La croix du Christ est le soutien du genre humain : sur cette colonne est bâtie sa demeure. Quand je parle de la croix, je vise non pas le bois mais la Passion. Cette croix, elle se trouve aussi bien en Bretagne qu'en Inde, et dans l'univers entier... Heureux celui qui porte dans son cœur la croix et la résurrection, ainsi que le lieu de la naissance et le lieu de l'ascension du Christ. Heureux celui qui possède Bethléem dans son cœur et dans le cœur de qui le Christ naît chaque jour... Heureux celui dans le cœur de qui le Christ ressuscite chaque jour parce que chaque jour il fait pénitence pour ses péchés même légers. Heureux celui qui chaque jour s'élève du Mont des Oliviers au Royaume des cieux, là où sont grasses les olives et où naît la lumière du Christ...

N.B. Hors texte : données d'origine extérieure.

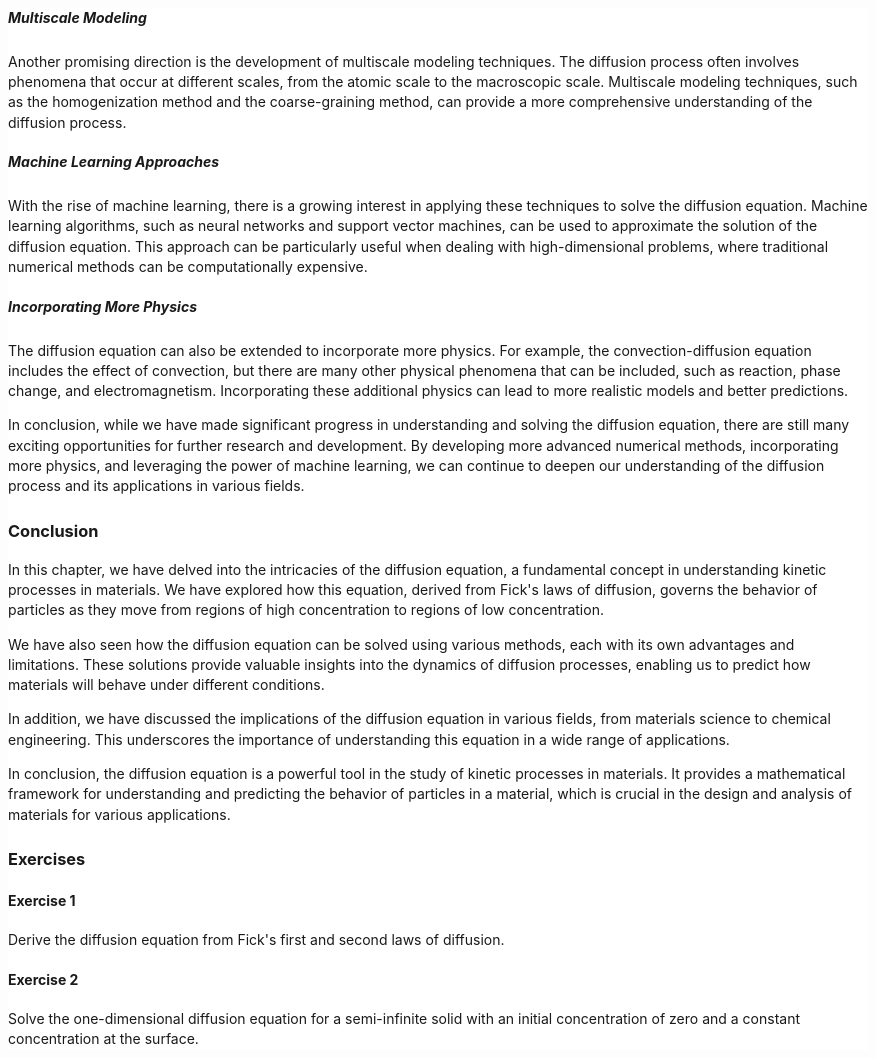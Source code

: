 ##### Multiscale Modeling

Another promising direction is the development of multiscale modeling techniques. The diffusion process often involves phenomena that occur at different scales, from the atomic scale to the macroscopic scale. Multiscale modeling techniques, such as the homogenization method and the coarse-graining method, can provide a more comprehensive understanding of the diffusion process.

##### Machine Learning Approaches

With the rise of machine learning, there is a growing interest in applying these techniques to solve the diffusion equation. Machine learning algorithms, such as neural networks and support vector machines, can be used to approximate the solution of the diffusion equation. This approach can be particularly useful when dealing with high-dimensional problems, where traditional numerical methods can be computationally expensive.

##### Incorporating More Physics

The diffusion equation can also be extended to incorporate more physics. For example, the convection-diffusion equation includes the effect of convection, but there are many other physical phenomena that can be included, such as reaction, phase change, and electromagnetism. Incorporating these additional physics can lead to more realistic models and better predictions.

In conclusion, while we have made significant progress in understanding and solving the diffusion equation, there are still many exciting opportunities for further research and development. By developing more advanced numerical methods, incorporating more physics, and leveraging the power of machine learning, we can continue to deepen our understanding of the diffusion process and its applications in various fields.

### Conclusion

In this chapter, we have delved into the intricacies of the diffusion equation, a fundamental concept in understanding kinetic processes in materials. We have explored how this equation, derived from Fick's laws of diffusion, governs the behavior of particles as they move from regions of high concentration to regions of low concentration. 

We have also seen how the diffusion equation can be solved using various methods, each with its own advantages and limitations. These solutions provide valuable insights into the dynamics of diffusion processes, enabling us to predict how materials will behave under different conditions. 

In addition, we have discussed the implications of the diffusion equation in various fields, from materials science to chemical engineering. This underscores the importance of understanding this equation in a wide range of applications. 

In conclusion, the diffusion equation is a powerful tool in the study of kinetic processes in materials. It provides a mathematical framework for understanding and predicting the behavior of particles in a material, which is crucial in the design and analysis of materials for various applications.

### Exercises

#### Exercise 1
Derive the diffusion equation from Fick's first and second laws of diffusion. 

#### Exercise 2
Solve the one-dimensional diffusion equation for a semi-infinite solid with an initial concentration of zero and a constant concentration at the surface. 
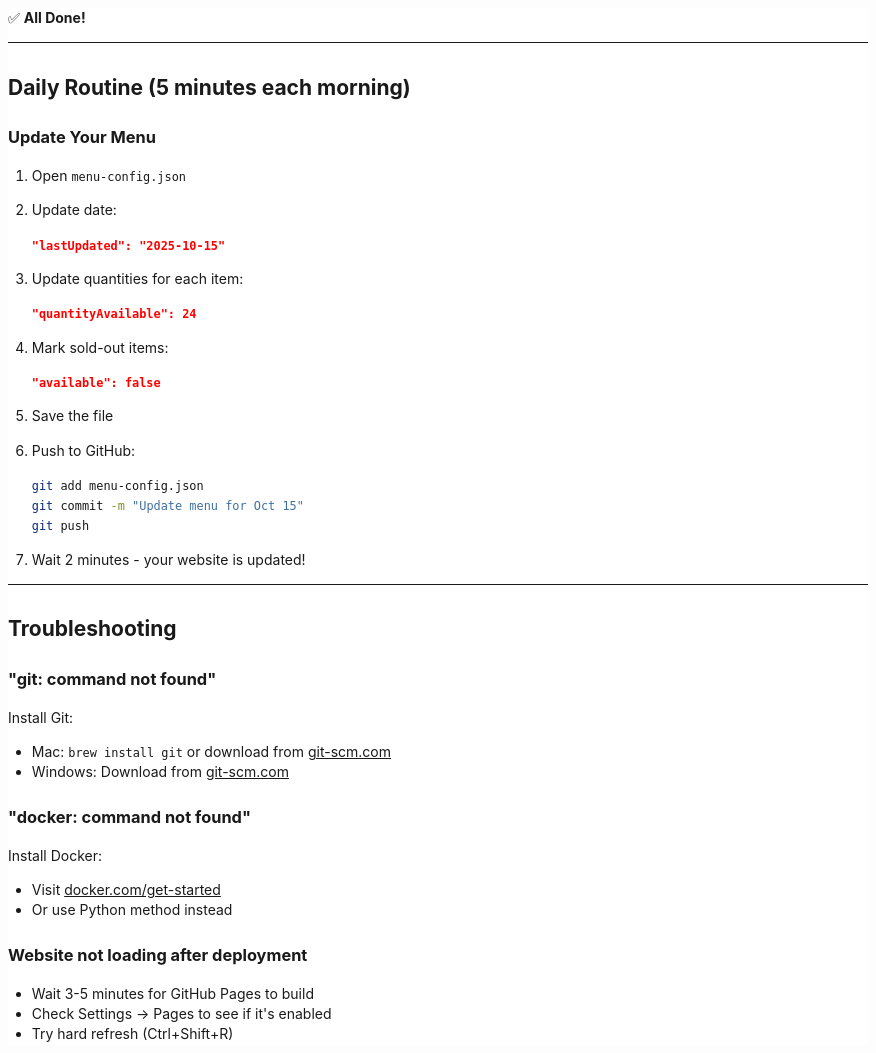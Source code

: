 ✅ **All Done!**

---

## Daily Routine (5 minutes each morning)

### Update Your Menu

1. Open `menu-config.json`

2. Update date:
   ```json
   "lastUpdated": "2025-10-15"
   ```

3. Update quantities for each item:
   ```json
   "quantityAvailable": 24
   ```

4. Mark sold-out items:
   ```json
   "available": false
   ```

5. Save the file

6. Push to GitHub:
   ```bash
   git add menu-config.json
   git commit -m "Update menu for Oct 15"
   git push
   ```

7. Wait 2 minutes - your website is updated!

---

## Troubleshooting

### "git: command not found"

Install Git:
- Mac: `brew install git` or download from [git-scm.com](https://git-scm.com)
- Windows: Download from [git-scm.com](https://git-scm.com)

### "docker: command not found"

Install Docker:
- Visit [docker.com/get-started](https://www.docker.com/get-started)
- Or use Python method instead

### Website not loading after deployment

- Wait 3-5 minutes for GitHub Pages to build
- Check Settings → Pages to see if it's enabled
- Try hard refresh (Ctrl+Shift+R)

Ce n'est pas d'avoir été à Jérusalem, mais d'avoir bien vécu à Jérusalem que l'on doit se féliciter. La cité qu'il faut chercher, ce n'est pas celle qui a tué les prophètes et versé le sang du Christ, mais celle qu'un fleuve impétueux met en liesse (Ps 46,5), celle qui, bâtie sur une montagne, ne peut être cachée (Mt 5,12), celle que l'apôtre Paul proclame la mère des saints et en laquelle il se réjouit de résider avec les justes (Ga 4,26-27).

Traité sur le psaume 95 : CCL 78, p. 154-155 ; Lettre 58,2-4 : PL 22, 580 (trad. Orval)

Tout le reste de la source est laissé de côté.